Input →
#####
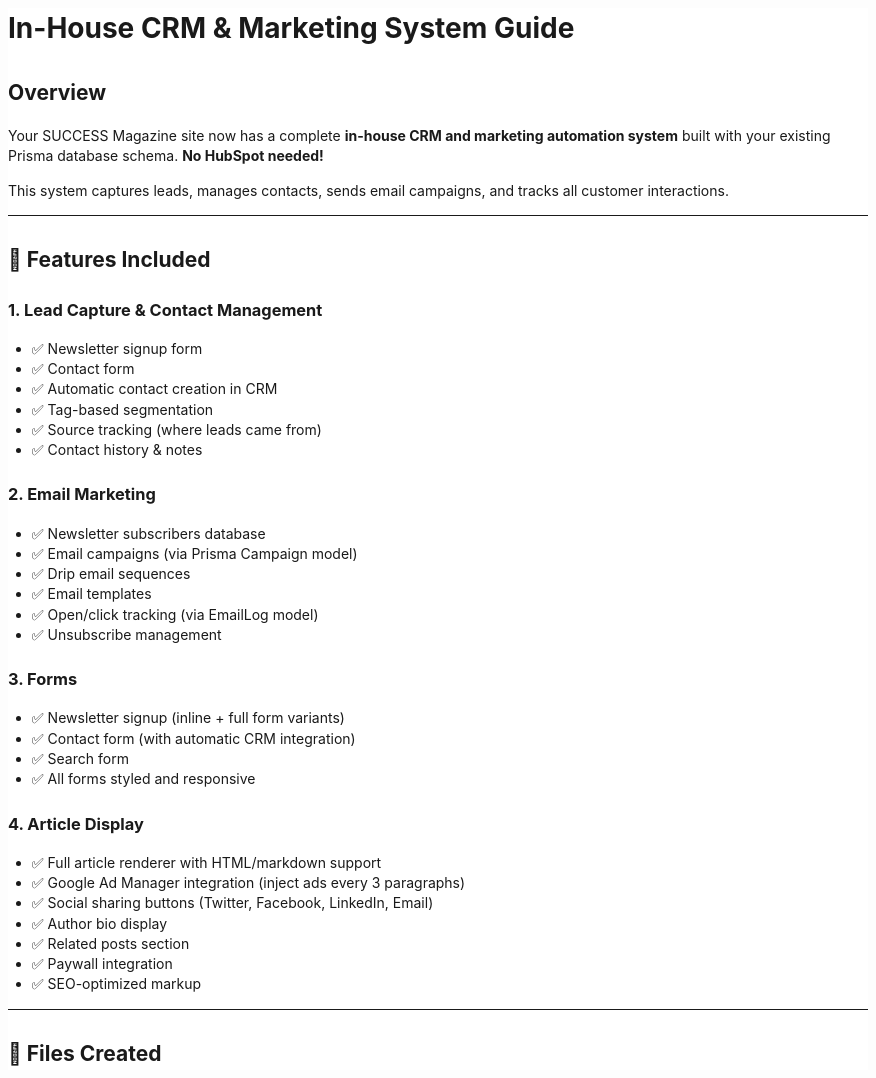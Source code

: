# In-House CRM & Marketing System Guide

## Overview

Your SUCCESS Magazine site now has a complete **in-house CRM and marketing automation system** built with your existing Prisma database schema. **No HubSpot needed!**

This system captures leads, manages contacts, sends email campaigns, and tracks all customer interactions.

---

## 🎯 Features Included

### 1. Lead Capture & Contact Management
- ✅ Newsletter signup form
- ✅ Contact form
- ✅ Automatic contact creation in CRM
- ✅ Tag-based segmentation
- ✅ Source tracking (where leads came from)
- ✅ Contact history & notes

### 2. Email Marketing
- ✅ Newsletter subscribers database
- ✅ Email campaigns (via Prisma Campaign model)
- ✅ Drip email sequences
- ✅ Email templates
- ✅ Open/click tracking (via EmailLog model)
- ✅ Unsubscribe management

### 3. Forms
- ✅ Newsletter signup (inline + full form variants)
- ✅ Contact form (with automatic CRM integration)
- ✅ Search form
- ✅ All forms styled and responsive

### 4. Article Display
- ✅ Full article renderer with HTML/markdown support
- ✅ Google Ad Manager integration (inject ads every 3 paragraphs)
- ✅ Social sharing buttons (Twitter, Facebook, LinkedIn, Email)
- ✅ Author bio display
- ✅ Related posts section
- ✅ Paywall integration
- ✅ SEO-optimized markup

---

## 📁 Files Created
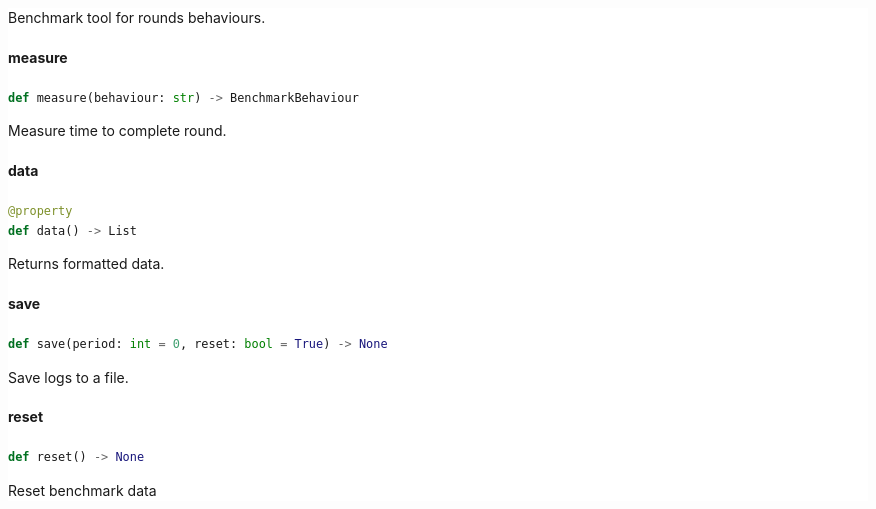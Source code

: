 Benchmark tool for rounds behaviours.

<a id="packages.valory.skills.abstract_round_abci.models.BenchmarkTool.measure"></a>

#### measure

```python
def measure(behaviour: str) -> BenchmarkBehaviour
```

Measure time to complete round.

<a id="packages.valory.skills.abstract_round_abci.models.BenchmarkTool.data"></a>

#### data

```python
@property
def data() -> List
```

Returns formatted data.

<a id="packages.valory.skills.abstract_round_abci.models.BenchmarkTool.save"></a>

#### save

```python
def save(period: int = 0, reset: bool = True) -> None
```

Save logs to a file.

<a id="packages.valory.skills.abstract_round_abci.models.BenchmarkTool.reset"></a>

#### reset

```python
def reset() -> None
```

Reset benchmark data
#####
Exercise details → When you find a line in the records that contains the word "packages", copy it.

Answer section →
<a id="packages.valory.skills.abstract_round_abci.models.BenchmarkTool.measure"></a>
<a id="packages.valory.skills.abstract_round_abci.models.BenchmarkTool.data"></a>
<a id="packages.valory.skills.abstract_round_abci.models.BenchmarkTool.save"></a>
<a id="packages.valory.skills.abstract_round_abci.models.BenchmarkTool.reset"></a>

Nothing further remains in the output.